Çok sözü edilen ve çok çalınan eseriniz “Koyunbaba”nın adı nereden geliyor diye soruyoruz. – Bodrum Gümüşlük Yalıkavak arasında bir bölgenin adı Koyunbaba, çok kurak, çorak topraklar. Ancak buranın beni çeken bir özelliği var. Burası bana çok farklı yönlerden esin kaynağı oldu, bu etkileşimle yazdığım eser, tuhaftır Norveç’ten Arjantin’e, Japonya’dan Çin’e çok farklı kültürlerdeki dinleyiciyi etkiliyor. Nedenini gerçekten bilmiyorum…diyor.
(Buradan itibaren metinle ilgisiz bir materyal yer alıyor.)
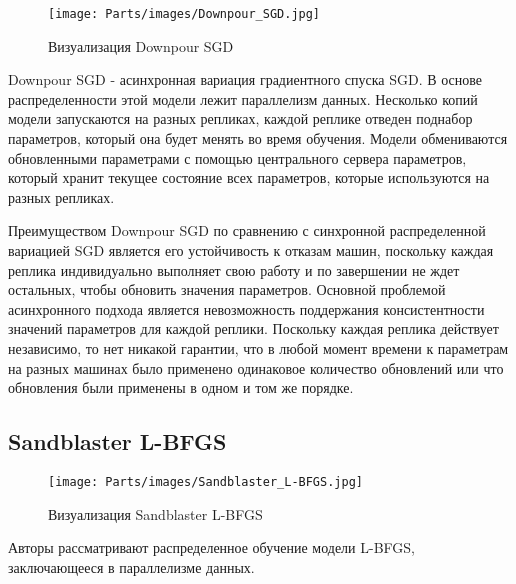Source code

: \begin{wrapfigure}[8]{r}{0.4\textwidth}
	\vspace{-2cm}
	\begin{center}
		\texttt{[image: Parts/images/Downpour\_SGD.jpg]}
	\end{center}
	\caption{Визуализация Downpour SGD}
\end{wrapfigure}

Downpour SGD - асинхронная вариация градиентного спуска SGD. В основе распределенности этой модели лежит параллелизм данных. Несколько копий модели запускаются на разных репликах, каждой реплике отведен поднабор параметров, который она будет менять во время обучения. Модели обмениваются обновленными параметрами с помощью центрального сервера параметров, который хранит текущее состояние всех параметров, которые используются на разных репликах.


Преимуществом Downpour SGD по сравнению с синхронной распределенной вариацией SGD является его устойчивость к отказам машин, поскольку каждая реплика индивидуально выполняет свою работу и по завершении не ждет остальных, чтобы обновить значения параметров. Основной проблемой асинхронного подхода является невозможность поддержания консистентности значений параметров для каждой реплики. Поскольку каждая реплика действует независимо, то нет никакой гарантии, что в любой момент времени к параметрам на разных машинах было применено одинаковое количество обновлений или что обновления были применены в одном и том же порядке.

\subsection{Sandblaster L-BFGS}
\begin{wrapfigure}[14]{r}{0.5\textwidth}
	\begin{center}
		\texttt{[image: Parts/images/Sandblaster\_L-BFGS.jpg]}
	\end{center}
	\caption{Визуализация Sandblaster L-BFGS}
\end{wrapfigure}

Авторы рассматривают распределенное обучение модели L-BFGS, заключающееся в параллелизме данных.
Koyunbaba, Gümüşlük’ten Yalıkavak’a doğru giderken 4. Km.’de

Bu bölgeye adını veren Koyunbaba ve onun türbesi. Bu türbe 4. Km.’deki Kristal Oteli biraz geçince sola ayrılan yolun sahile ulaştığı yerde bulunuyor. Onun 50-60 metre gerisinde de Antik Taşocağı bulunuyor. Eskiden taşocağı ve türbenin sınırları deniz iken daha sonra burası doldurularak 40 metre kadar bir alan plaj haline getirilmiştir.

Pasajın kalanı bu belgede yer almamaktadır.